*Records*:
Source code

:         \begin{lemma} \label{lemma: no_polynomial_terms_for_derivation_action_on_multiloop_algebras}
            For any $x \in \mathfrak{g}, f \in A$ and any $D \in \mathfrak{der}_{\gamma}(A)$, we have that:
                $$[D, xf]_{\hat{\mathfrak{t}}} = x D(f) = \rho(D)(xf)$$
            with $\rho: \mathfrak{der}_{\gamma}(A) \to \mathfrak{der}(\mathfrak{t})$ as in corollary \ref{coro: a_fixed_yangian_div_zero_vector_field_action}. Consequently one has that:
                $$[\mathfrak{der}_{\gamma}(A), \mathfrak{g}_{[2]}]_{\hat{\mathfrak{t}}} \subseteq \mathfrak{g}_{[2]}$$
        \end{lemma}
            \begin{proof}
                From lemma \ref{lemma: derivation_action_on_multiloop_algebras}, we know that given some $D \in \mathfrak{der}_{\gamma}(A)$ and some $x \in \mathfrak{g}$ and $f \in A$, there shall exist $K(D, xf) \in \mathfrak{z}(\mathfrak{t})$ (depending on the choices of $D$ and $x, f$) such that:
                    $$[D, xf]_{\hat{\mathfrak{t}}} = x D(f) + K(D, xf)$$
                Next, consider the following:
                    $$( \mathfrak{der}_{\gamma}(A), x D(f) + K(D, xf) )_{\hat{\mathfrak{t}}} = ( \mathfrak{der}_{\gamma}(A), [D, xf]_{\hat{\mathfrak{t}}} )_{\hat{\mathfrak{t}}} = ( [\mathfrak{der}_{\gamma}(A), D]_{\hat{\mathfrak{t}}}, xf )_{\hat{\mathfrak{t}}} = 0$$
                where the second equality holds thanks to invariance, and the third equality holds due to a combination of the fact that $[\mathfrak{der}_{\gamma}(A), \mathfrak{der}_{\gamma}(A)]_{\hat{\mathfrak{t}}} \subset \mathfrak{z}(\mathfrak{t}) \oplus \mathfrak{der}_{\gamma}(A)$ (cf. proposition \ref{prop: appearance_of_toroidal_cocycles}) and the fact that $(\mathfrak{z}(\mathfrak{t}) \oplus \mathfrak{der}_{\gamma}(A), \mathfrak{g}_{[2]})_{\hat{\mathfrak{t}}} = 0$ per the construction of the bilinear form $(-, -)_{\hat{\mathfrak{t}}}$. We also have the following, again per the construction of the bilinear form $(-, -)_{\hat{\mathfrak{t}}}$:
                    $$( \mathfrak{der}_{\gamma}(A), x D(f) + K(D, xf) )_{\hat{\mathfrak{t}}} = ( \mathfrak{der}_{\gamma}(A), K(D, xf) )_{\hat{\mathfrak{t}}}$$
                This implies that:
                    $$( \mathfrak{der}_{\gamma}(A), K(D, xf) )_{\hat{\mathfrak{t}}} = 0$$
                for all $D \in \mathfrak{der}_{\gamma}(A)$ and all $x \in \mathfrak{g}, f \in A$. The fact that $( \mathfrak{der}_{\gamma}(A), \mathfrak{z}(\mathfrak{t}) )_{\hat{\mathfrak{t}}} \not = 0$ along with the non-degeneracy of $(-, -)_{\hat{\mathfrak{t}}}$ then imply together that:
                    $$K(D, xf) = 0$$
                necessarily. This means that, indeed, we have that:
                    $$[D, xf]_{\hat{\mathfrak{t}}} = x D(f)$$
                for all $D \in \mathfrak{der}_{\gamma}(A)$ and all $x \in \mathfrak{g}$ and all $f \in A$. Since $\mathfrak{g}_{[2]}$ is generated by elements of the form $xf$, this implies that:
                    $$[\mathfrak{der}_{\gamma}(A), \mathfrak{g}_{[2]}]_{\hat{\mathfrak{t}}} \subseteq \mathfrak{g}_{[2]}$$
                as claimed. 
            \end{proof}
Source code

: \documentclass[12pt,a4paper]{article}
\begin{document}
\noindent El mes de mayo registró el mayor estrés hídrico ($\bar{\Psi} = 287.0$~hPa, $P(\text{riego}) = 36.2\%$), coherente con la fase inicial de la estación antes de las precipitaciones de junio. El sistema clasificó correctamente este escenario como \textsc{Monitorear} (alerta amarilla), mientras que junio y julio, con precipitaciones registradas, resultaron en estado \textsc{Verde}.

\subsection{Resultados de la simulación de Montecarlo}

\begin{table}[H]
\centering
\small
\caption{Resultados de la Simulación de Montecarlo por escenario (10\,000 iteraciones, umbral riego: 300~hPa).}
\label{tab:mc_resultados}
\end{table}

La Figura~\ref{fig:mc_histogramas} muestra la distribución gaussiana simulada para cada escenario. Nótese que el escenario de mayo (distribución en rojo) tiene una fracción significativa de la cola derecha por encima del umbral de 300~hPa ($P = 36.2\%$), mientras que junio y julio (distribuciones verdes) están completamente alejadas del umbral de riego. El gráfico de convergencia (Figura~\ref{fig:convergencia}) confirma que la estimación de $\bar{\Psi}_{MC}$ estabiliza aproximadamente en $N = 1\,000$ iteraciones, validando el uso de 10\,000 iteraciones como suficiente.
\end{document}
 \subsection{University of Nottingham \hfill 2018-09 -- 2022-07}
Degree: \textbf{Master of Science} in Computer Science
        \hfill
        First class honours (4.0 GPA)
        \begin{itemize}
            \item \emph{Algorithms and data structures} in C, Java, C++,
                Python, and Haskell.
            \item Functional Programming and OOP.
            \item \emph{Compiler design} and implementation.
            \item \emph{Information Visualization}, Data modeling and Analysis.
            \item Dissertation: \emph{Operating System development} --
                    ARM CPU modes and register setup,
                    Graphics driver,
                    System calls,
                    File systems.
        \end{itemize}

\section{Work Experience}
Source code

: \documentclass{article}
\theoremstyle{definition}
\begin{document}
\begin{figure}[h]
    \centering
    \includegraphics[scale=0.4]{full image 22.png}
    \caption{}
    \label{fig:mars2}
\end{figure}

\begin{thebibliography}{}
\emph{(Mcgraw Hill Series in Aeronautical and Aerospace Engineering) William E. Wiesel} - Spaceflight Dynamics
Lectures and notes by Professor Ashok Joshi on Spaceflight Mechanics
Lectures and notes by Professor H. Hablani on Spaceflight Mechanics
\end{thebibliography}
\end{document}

*Problem to solve*: Restate the entries above, keeping every word intact.

*Answer*:
Source code

:         \begin{lemma} \label{lemma: no_polynomial_terms_for_derivation_action_on_multiloop_algebras}
            For any $x \in \mathfrak{g}, f \in A$ and any $D \in \mathfrak{der}_{\gamma}(A)$, we have that:
                $$[D, xf]_{\hat{\mathfrak{t}}} = x D(f) = \rho(D)(xf)$$
            with $\rho: \mathfrak{der}_{\gamma}(A) \to \mathfrak{der}(\mathfrak{t})$ as in corollary \ref{coro: a_fixed_yangian_div_zero_vector_field_action}. Consequently one has that:
                $$[\mathfrak{der}_{\gamma}(A), \mathfrak{g}_{[2]}]_{\hat{\mathfrak{t}}} \subseteq \mathfrak{g}_{[2]}$$
        \end{lemma}
            \begin{proof}
                From lemma \ref{lemma: derivation_action_on_multiloop_algebras}, we know that given some $D \in \mathfrak{der}_{\gamma}(A)$ and some $x \in \mathfrak{g}$ and $f \in A$, there shall exist $K(D, xf) \in \mathfrak{z}(\mathfrak{t})$ (depending on the choices of $D$ and $x, f$) such that:
                    $$[D, xf]_{\hat{\mathfrak{t}}} = x D(f) + K(D, xf)$$
                Next, consider the following:
                    $$( \mathfrak{der}_{\gamma}(A), x D(f) + K(D, xf) )_{\hat{\mathfrak{t}}} = ( \mathfrak{der}_{\gamma}(A), [D, xf]_{\hat{\mathfrak{t}}} )_{\hat{\mathfrak{t}}} = ( [\mathfrak{der}_{\gamma}(A), D]_{\hat{\mathfrak{t}}}, xf )_{\hat{\mathfrak{t}}} = 0$$
                where the second equality holds thanks to invariance, and the third equality holds due to a combination of the fact that $[\mathfrak{der}_{\gamma}(A), \mathfrak{der}_{\gamma}(A)]_{\hat{\mathfrak{t}}} \subset \mathfrak{z}(\mathfrak{t}) \oplus \mathfrak{der}_{\gamma}(A)$ (cf. proposition \ref{prop: appearance_of_toroidal_cocycles}) and the fact that $(\mathfrak{z}(\mathfrak{t}) \oplus \mathfrak{der}_{\gamma}(A), \mathfrak{g}_{[2]})_{\hat{\mathfrak{t}}} = 0$ per the construction of the bilinear form $(-, -)_{\hat{\mathfrak{t}}}$. We also have the following, again per the construction of the bilinear form $(-, -)_{\hat{\mathfrak{t}}}$:
                    $$( \mathfrak{der}_{\gamma}(A), x D(f) + K(D, xf) )_{\hat{\mathfrak{t}}} = ( \mathfrak{der}_{\gamma}(A), K(D, xf) )_{\hat{\mathfrak{t}}}$$
                This implies that:
                    $$( \mathfrak{der}_{\gamma}(A), K(D, xf) )_{\hat{\mathfrak{t}}} = 0$$
                for all $D \in \mathfrak{der}_{\gamma}(A)$ and all $x \in \mathfrak{g}, f \in A$. The fact that $( \mathfrak{der}_{\gamma}(A), \mathfrak{z}(\mathfrak{t}) )_{\hat{\mathfrak{t}}} \not = 0$ along with the non-degeneracy of $(-, -)_{\hat{\mathfrak{t}}}$ then imply together that:
                    $$K(D, xf) = 0$$
                necessarily. This means that, indeed, we have that:
                    $$[D, xf]_{\hat{\mathfrak{t}}} = x D(f)$$
                for all $D \in \mathfrak{der}_{\gamma}(A)$ and all $x \in \mathfrak{g}$ and all $f \in A$. Since $\mathfrak{g}_{[2]}$ is generated by elements of the form $xf$, this implies that:
                    $$[\mathfrak{der}_{\gamma}(A), \mathfrak{g}_{[2]}]_{\hat{\mathfrak{t}}} \subseteq \mathfrak{g}_{[2]}$$
                as claimed. 
            \end{proof}
Source code

: \documentclass[12pt,a4paper]{article}
\begin{document}
\noindent El mes de mayo registró el mayor estrés hídrico ($\bar{\Psi} = 287.0$~hPa, $P(\text{riego}) = 36.2\%$), coherente con la fase inicial de la estación antes de las precipitaciones de junio. El sistema clasificó correctamente este escenario como \textsc{Monitorear} (alerta amarilla), mientras que junio y julio, con precipitaciones registradas, resultaron en estado \textsc{Verde}.

\subsection{Resultados de la simulación de Montecarlo}

\begin{table}[H]
\centering
\small
\caption{Resultados de la Simulación de Montecarlo por escenario (10\,000 iteraciones, umbral riego: 300~hPa).}
\label{tab:mc_resultados}
\end{table}

La Figura~\ref{fig:mc_histogramas} muestra la distribución gaussiana simulada para cada escenario. Nótese que el escenario de mayo (distribución en rojo) tiene una fracción significativa de la cola derecha por encima del umbral de 300~hPa ($P = 36.2\%$), mientras que junio y julio (distribuciones verdes) están completamente alejadas del umbral de riego. El gráfico de convergencia (Figura~\ref{fig:convergencia}) confirma que la estimación de $\bar{\Psi}_{MC}$ estabiliza aproximadamente en $N = 1\,000$ iteraciones, validando el uso de 10\,000 iteraciones como suficiente.
\end{document}
 \subsection{University of Nottingham \hfill 2018-09 -- 2022-07}
Degree: \textbf{Master of Science} in Computer Science
        \hfill
        First class honours (4.0 GPA)
        \begin{itemize}
            \item \emph{Algorithms and data structures} in C, Java, C++,
                Python, and Haskell.
            \item Functional Programming and OOP.
            \item \emph{Compiler design} and implementation.
            \item \emph{Information Visualization}, Data modeling and Analysis.
            \item Dissertation: \emph{Operating System development} --
                    ARM CPU modes and register setup,
                    Graphics driver,
                    System calls,
                    File systems.
        \end{itemize}

\section{Work Experience}
Source code

: \documentclass{article}
\theoremstyle{definition}
\begin{document}
\begin{figure}[h]
    \centering
    \includegraphics[scale=0.4]{full image 22.png}
    \caption{}
    \label{fig:mars2}
\end{figure}

\begin{thebibliography}{}
\emph{(Mcgraw Hill Series in Aeronautical and Aerospace Engineering) William E. Wiesel} - Spaceflight Dynamics
Lectures and notes by Professor Ashok Joshi on Spaceflight Mechanics
Lectures and notes by Professor H. Hablani on Spaceflight Mechanics
\end{thebibliography}
\end{document}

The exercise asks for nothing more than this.